8. The dosage form according to claim 5, wherein the tablet having coated microbeads comprises:

(a) a granulate comprising in percentages by weight of the tablet;

R411 50% povidone K30 4% crospovidone 4% lactose hydrous 26% microcrystalline cellulose 10% talc 5% magnesium stearate 1%

(b) coated microbeads in percentages by weight of the coated microbeads;

bambuterol 10% microcrystalline cellulose 78% hypromellose 5% crospovidone 2% opadry complete coating system 5%

9. The dosage form according to claim 1, wherein the pharmaceutically acceptable excipient is an acidulating agent.

10. A method for treating asthma comprising administering to a subject, in need thereof, a solid pharmaceutical dosage form for oral administration comprising a therapeutically active amount of bambuterol, or a pharmaceutically acceptable salt thereof, a therapeutically effective amount of N-(2-chloro-6-methylbenzoyl)-4-[(2,6-dichlorobenzoyl)amino]-L-phenylalanine-2-(diethylamino)ethyl ester, or a pharmaceutically acceptable thereof, and one or more pharmaceutically acceptable excipients.
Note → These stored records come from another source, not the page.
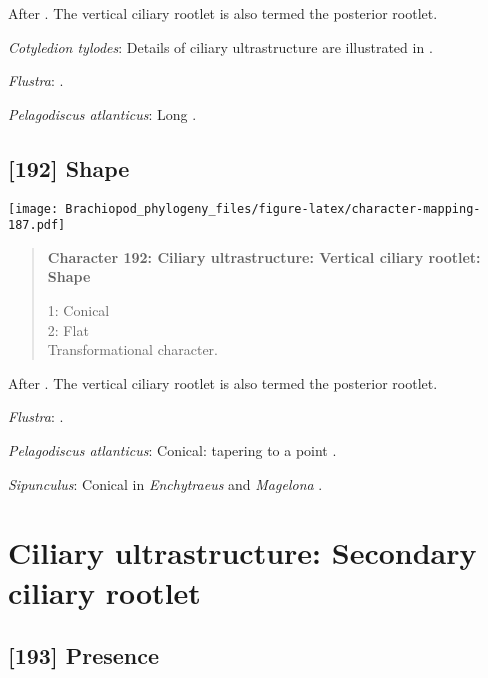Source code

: \documentclass[openany]{book}
\theoremstyle{definition}
\theoremstyle{definition}
\theoremstyle{definition}
\theoremstyle{remark}
\begin{document}
After \citet{Lundin2009}. The vertical ciliary rootlet is also termed
the posterior rootlet.

\hypertarget{Cotyledion_tylodes-coding-191}{}
\emph{Cotyledion tylodes}: Details of ciliary ultrastructure are
illustrated in \citet{Nielsen1976}.

\hypertarget{Flustra-coding-191}{}
\emph{Flustra}: \citet{Reed1982}.

\hypertarget{Pelagodiscus_atlanticus-coding-191}{}
\emph{Pelagodiscus atlanticus}: Long \citep{Luter1995}.

\subsection*{{[}192{]} Shape}\label{shape}

\texttt{[image: Brachiopod\_phylogeny\_files/figure-latex/character-mapping-187.pdf]}

\begin{quote}
\textbf{Character 192: Ciliary ultrastructure: Vertical ciliary rootlet:
Shape}

1: Conical\\
2: Flat\\
Transformational character.
\end{quote}

After \citet{Lundin2009}. The vertical ciliary rootlet is also termed
the posterior rootlet.

\hypertarget{Flustra-coding-192}{}
\emph{Flustra}: \citet{Reed1982}.

\hypertarget{Pelagodiscus_atlanticus-coding-192}{}
\emph{Pelagodiscus atlanticus}: Conical: tapering to a point
\citep{Luter1995}.

\hypertarget{Sipunculus-coding-192}{}
\emph{Sipunculus}: Conical in \emph{Enchytraeus} \citep{Reger1967} and
\emph{Magelona} \citep{Bartolomaeus1995}.

\section{Ciliary ultrastructure: Secondary ciliary
rootlet}\label{ciliary-ultrastructure-secondary-ciliary-rootlet}

\subsection*{{[}193{]} Presence}\label{presence-4}
\end{document}
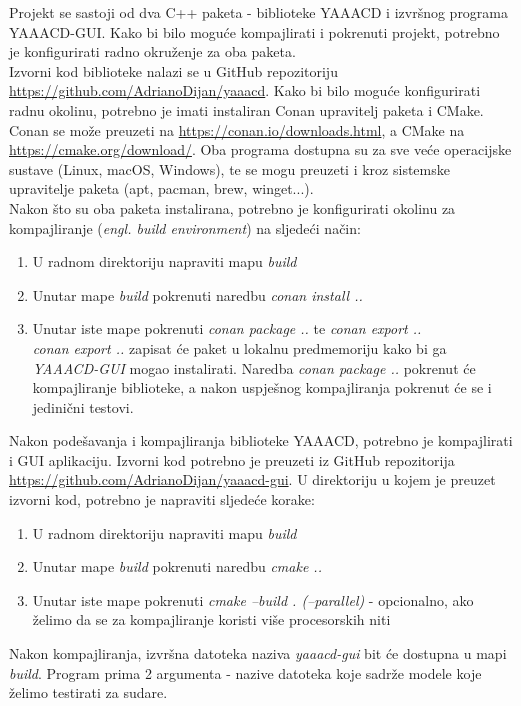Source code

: Projekt se sastoji od dva C++ paketa - biblioteke YAAACD i izvršnog programa YAAACD-GUI. Kako bi bilo moguće
kompajlirati i pokrenuti projekt, potrebno je konfigurirati radno okruženje za oba paketa.\\

Izvorni kod biblioteke nalazi se u GitHub repozitoriju \url{https://github.com/AdrianoDijan/yaaacd}.
Kako bi bilo moguće konfigurirati radnu okolinu, potrebno je imati instaliran Conan upravitelj paketa i CMake.
Conan se može preuzeti na \url{https://conan.io/downloads.html}, a CMake na \url{https://cmake.org/download/}.
Oba programa dostupna su za sve veće operacijske sustave (Linux, macOS, Windows), te se mogu preuzeti
i kroz sistemske upravitelje paketa (apt, pacman, brew, winget...).\\

Nakon što su oba paketa instalirana, potrebno je konfigurirati okolinu
za kompajliranje (\textit{engl. build environment}) na sljedeći način:

\begin{enumerate}
  \item U radnom direktoriju napraviti mapu \textit{build}
  \item Unutar mape \textit{build} pokrenuti naredbu \textit{conan install ..}
  \item Unutar iste mape pokrenuti \textit{conan package ..} te \textit{conan export ..}\\
      \textit{conan export ..} zapisat će paket u lokalnu predmemoriju kako bi ga \textit{YAAACD-GUI} mogao instalirati.
      Naredba \textit{conan package ..} pokrenut će kompajliranje biblioteke, a nakon uspješnog kompajliranja pokrenut će
      se i jedinični testovi.
\end{enumerate}

Nakon podešavanja i kompajliranja biblioteke YAAACD, potrebno je kompajlirati i GUI aplikaciju.
Izvorni kod potrebno je preuzeti iz GitHub repozitorija \url{https://github.com/AdrianoDijan/yaaacd-gui}.
U direktoriju u kojem je preuzet izvorni kod, potrebno je napraviti sljedeće korake:

\begin{enumerate}
  \item U radnom direktoriju napraviti mapu \textit{build}
  \item Unutar mape \textit{build} pokrenuti naredbu \textit{cmake ..}
  \item Unutar iste mape pokrenuti \textit{cmake --build . (--parallel)} - opcionalno, ako 
    želimo da se za kompajliranje koristi više procesorskih niti
\end{enumerate}

Nakon kompajliranja, izvršna datoteka naziva \textit{yaaacd-gui} bit će dostupna u mapi \textit{build}.
Program prima 2 argumenta - nazive datoteka koje sadrže modele koje želimo testirati za sudare.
11. The method according to claim 10, wherein bambuterol is present in an amount from about 5 mg to about 30 mg and N-(2-chloro-6-methylbenzoyl)-4-[(2,6-dichlorobenzoyl)amino]-L-phenylalanine-2-(diethylamino)ethyl ester is present in an amount from about 50 mg to about 400 mg.

12. The method according to claim 10, wherein the dosage form is selected from the group consisting of a compressed tablet, a bilayer tablet, a sandwich tablet, a tablet having coated microbeads, and a film coated tablet.